• High level description of market need and how the product addresses that need (an evangelist's pitch that is hopefully in your story already)
• Market size – this has to be bottoms up. Not "American companies spend $6 gadzillion per year on software. We address 15% of that market." Instead, "There are 2.5 million logical potential customers in our market. Our product will cost $2,000/year/customer. That makes for a $5 billion Total Addressable Market." Beyond that, do anything you can to offer insight on how that market is segmented and which segments are most attractive.
• Business model / unit economics – how does your business actually make money at the level of an individual sale/customer? Price – COGS = gross profit. Then what's the sales/customer acquisition model? You need to really understand this in a detailed way so that the investor can see how the business builds up into something which, with lots of customers, will clearly cover it's variable and selling costs, and then corporate overhead, and ultimately drive profits.
• Competition – be honest and expansive. In addition to the obvious direct competitors, give some thought to the other questions investors will ask. "Why couldn't Google build this and crush you?" "Is this really a big enough pain point that the status quo won't prevail?" "Can't big customers just build this themselves?"
• Go to Market Strategy – we alluded to it in the Unit Economics, but this has got to be a believable story about how you acquire customers and, hopefully, do it at ever decreasing costs/customer.
The above may be painfully obvious to some, but there's nuance within each for any particular situation. Again, I encourage you to get an "expert" on these processes to walk through each of these sections and think comprehensively about how they apply to your business.

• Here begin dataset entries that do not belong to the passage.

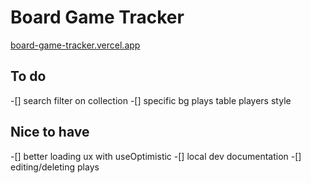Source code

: # Board Game Tracker

[board-game-tracker.vercel.app](https://board-game-tracker.vercel.app/)

## To do

-[] search filter on collection
-[] specific bg plays table players style

## Nice to have

-[] better loading ux with useOptimistic
-[] local dev documentation
-[] editing/deleting plays
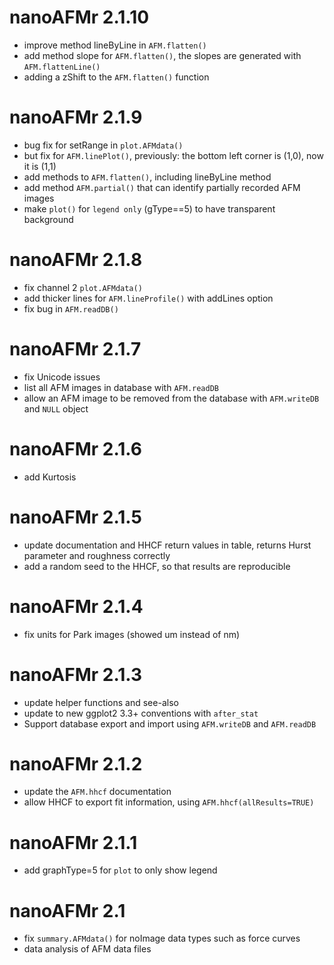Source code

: # nanoAFMr 2.1.10

* improve method lineByLine in `AFM.flatten()`
* add method slope for `AFM.flatten()`, the slopes are generated with `AFM.flattenLine()`
* adding a zShift to the `AFM.flatten()` function

# nanoAFMr 2.1.9

* bug fix for setRange in `plot.AFMdata()`
* but fix for `AFM.linePlot()`, previously: the bottom left corner is (1,0), now it is (1,1)
* add methods to `AFM.flatten()`, including lineByLine method
* add method `AFM.partial()` that can identify partially recorded AFM images
* make `plot()` for `legend only` (gType==5) to have transparent background

# nanoAFMr 2.1.8

* fix channel 2 `plot.AFMdata()`
* add thicker lines for `AFM.lineProfile()` with addLines option
* fix bug in `AFM.readDB()`

# nanoAFMr 2.1.7

* fix Unicode issues
* list all AFM images in database with `AFM.readDB`
* allow an AFM image to be removed from the database with `AFM.writeDB` and `NULL` object

# nanoAFMr 2.1.6

* add Kurtosis

# nanoAFMr 2.1.5

* update documentation and HHCF return values in table, returns Hurst parameter and roughness correctly
* add a random seed to the HHCF, so that results are reproducible


# nanoAFMr 2.1.4

* fix units for Park images (showed um instead of nm)


# nanoAFMr 2.1.3

* update helper functions and see-also
* update to new ggplot2 3.3+ conventions with `after_stat`
* Support database export and import using `AFM.writeDB` and `AFM.readDB`

# nanoAFMr 2.1.2

* update the `AFM.hhcf` documentation
* allow HHCF to export fit information, using `AFM.hhcf(allResults=TRUE)`

# nanoAFMr 2.1.1

* add graphType=5 for `plot` to only show legend


# nanoAFMr 2.1

* fix `summary.AFMdata()` for noImage data types such as force curves
* data analysis of AFM data files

Some of this work will result in you tweaking the arc of your story a bit. But much of it will not. This work will become your "back pocket" analysis – things you'll do the work on and then keep handy, knowing you're likely to be asked. I can tell you that there are few things that impress a VC more than asking what they think is a brilliant, insightful question and then having the team come back immediately with an answer of "Great question. We've thought a lot about that. Let me share some analysis." If it's well-packaged and pretty analysis, so much the better. It's the kind of thing that leads the VC to go back to her partners and say, "Man, these guys are good. We asked a couple of deep dive questions on tough issues andthey were way out ahead of us – they'd already done the work. They've really thought through and deeply understand their business."